I Found My Horn: One Man's Struggle with the Orchestra's Most Difficult Instrument
- Author: Jasper Rees
- Publication date: 2008
- Media type: Hardcover

= I Found My Horn =

Book by Jasper Rees

I Found My Horn: One Man's Struggle with the Orchestra's Most Difficult Instrument is a book by British columnist Jasper Rees, first published in hardback in 2008, and adapted for the stage later in that year.

== The book ==

It is a semi-autobiographal story that follows Rees as he turns forty and decides to reunite himself with his French horn, an instrument he gave up upon leaving school, along with his mentor Dave Lee.

Rees was already writing a regular arts column for the Daily Telegraph and the early beginnings of his book can be seen in a 2005 article. Soon after publication it was adapted for radio and broadcast as Radio 4's Book of the Week. It was also released in the United States, under the amended title of A Devil to Play.

== The play ==

After his wife heard and recommended the Radio 4 broadcast, actor and playwright Jonathan Guy Lewis approached Rees about a stage version. The two writers teamed up with director Harry Burton, and the one-man show premiered at the Aldeburgh Festival.
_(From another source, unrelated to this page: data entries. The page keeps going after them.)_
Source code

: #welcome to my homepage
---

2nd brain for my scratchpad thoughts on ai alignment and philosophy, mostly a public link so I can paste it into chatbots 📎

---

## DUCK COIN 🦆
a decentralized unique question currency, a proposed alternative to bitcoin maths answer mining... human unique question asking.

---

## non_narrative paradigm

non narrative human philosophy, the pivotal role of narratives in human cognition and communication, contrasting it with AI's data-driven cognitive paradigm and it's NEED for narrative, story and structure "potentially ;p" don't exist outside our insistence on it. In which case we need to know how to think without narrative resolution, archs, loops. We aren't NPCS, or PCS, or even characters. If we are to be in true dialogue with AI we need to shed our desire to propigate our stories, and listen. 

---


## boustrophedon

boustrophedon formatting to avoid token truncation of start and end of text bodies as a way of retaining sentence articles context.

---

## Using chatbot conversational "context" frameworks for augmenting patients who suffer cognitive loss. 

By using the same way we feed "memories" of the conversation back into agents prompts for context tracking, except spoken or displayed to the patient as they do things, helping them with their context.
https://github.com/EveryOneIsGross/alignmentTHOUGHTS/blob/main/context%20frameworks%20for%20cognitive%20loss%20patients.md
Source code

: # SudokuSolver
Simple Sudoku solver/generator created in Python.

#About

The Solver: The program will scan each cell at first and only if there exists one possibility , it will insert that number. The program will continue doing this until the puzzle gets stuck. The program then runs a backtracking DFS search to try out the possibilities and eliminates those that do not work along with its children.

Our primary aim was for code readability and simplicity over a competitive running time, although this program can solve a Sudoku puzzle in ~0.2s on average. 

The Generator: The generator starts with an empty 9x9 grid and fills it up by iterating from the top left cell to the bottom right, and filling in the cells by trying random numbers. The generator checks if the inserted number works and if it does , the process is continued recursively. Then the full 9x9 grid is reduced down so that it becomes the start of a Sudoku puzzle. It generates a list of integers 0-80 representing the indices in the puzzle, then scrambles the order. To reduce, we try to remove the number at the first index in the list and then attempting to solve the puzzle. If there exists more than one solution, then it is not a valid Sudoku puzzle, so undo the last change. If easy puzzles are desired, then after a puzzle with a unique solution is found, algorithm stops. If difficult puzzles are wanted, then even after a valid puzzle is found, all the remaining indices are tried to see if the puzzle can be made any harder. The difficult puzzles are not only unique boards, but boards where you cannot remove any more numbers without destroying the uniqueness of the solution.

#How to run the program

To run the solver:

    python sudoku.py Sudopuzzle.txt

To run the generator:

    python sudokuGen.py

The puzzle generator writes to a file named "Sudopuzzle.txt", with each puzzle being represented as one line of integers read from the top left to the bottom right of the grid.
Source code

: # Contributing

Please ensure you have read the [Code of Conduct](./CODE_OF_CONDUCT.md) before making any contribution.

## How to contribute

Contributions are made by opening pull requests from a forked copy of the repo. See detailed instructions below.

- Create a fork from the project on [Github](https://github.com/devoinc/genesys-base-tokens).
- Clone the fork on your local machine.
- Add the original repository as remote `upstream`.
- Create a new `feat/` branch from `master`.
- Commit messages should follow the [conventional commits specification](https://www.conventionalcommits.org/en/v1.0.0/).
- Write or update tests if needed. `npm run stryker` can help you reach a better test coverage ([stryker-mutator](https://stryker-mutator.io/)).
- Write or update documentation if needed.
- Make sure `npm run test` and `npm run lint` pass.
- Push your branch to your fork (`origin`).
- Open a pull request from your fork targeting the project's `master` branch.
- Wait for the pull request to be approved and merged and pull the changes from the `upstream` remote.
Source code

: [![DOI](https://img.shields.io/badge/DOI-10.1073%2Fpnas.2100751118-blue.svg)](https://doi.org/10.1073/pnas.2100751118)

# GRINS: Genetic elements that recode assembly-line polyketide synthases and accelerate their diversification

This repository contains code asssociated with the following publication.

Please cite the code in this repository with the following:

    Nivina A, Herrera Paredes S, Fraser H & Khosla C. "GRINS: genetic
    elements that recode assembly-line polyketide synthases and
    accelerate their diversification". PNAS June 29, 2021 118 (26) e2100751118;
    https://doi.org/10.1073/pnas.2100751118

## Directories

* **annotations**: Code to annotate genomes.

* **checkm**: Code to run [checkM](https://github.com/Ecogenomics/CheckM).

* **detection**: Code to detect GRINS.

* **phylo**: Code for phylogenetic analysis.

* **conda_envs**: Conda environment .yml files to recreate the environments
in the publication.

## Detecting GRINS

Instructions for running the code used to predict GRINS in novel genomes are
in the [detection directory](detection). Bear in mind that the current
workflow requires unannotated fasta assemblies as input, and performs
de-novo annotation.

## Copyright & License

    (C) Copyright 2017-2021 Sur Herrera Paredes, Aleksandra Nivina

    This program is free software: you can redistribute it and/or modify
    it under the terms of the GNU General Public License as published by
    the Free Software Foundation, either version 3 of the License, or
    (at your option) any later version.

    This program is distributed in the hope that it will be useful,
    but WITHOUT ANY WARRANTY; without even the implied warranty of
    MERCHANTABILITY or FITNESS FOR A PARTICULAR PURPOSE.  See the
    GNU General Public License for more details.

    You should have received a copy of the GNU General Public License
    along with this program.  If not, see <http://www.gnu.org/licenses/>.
It then opened at the Tristan Bates Theatre, where it was reviewed as 'very funny' and 'a celebration of the joyous, life-affirming power of music' by The Times.

In 2009 the show transferred to the Hampstead Theatre, where a four-star review from the Guardian called it "delightful", "wryly funny" and "infinitely touching", before it appeared in the 2009 Autumn season of the Chichester Festival Theatre.

The show was lit by Jeremy Coney, the former New Zealand cricketer.

The horn Rees plays is by Josef Lidl.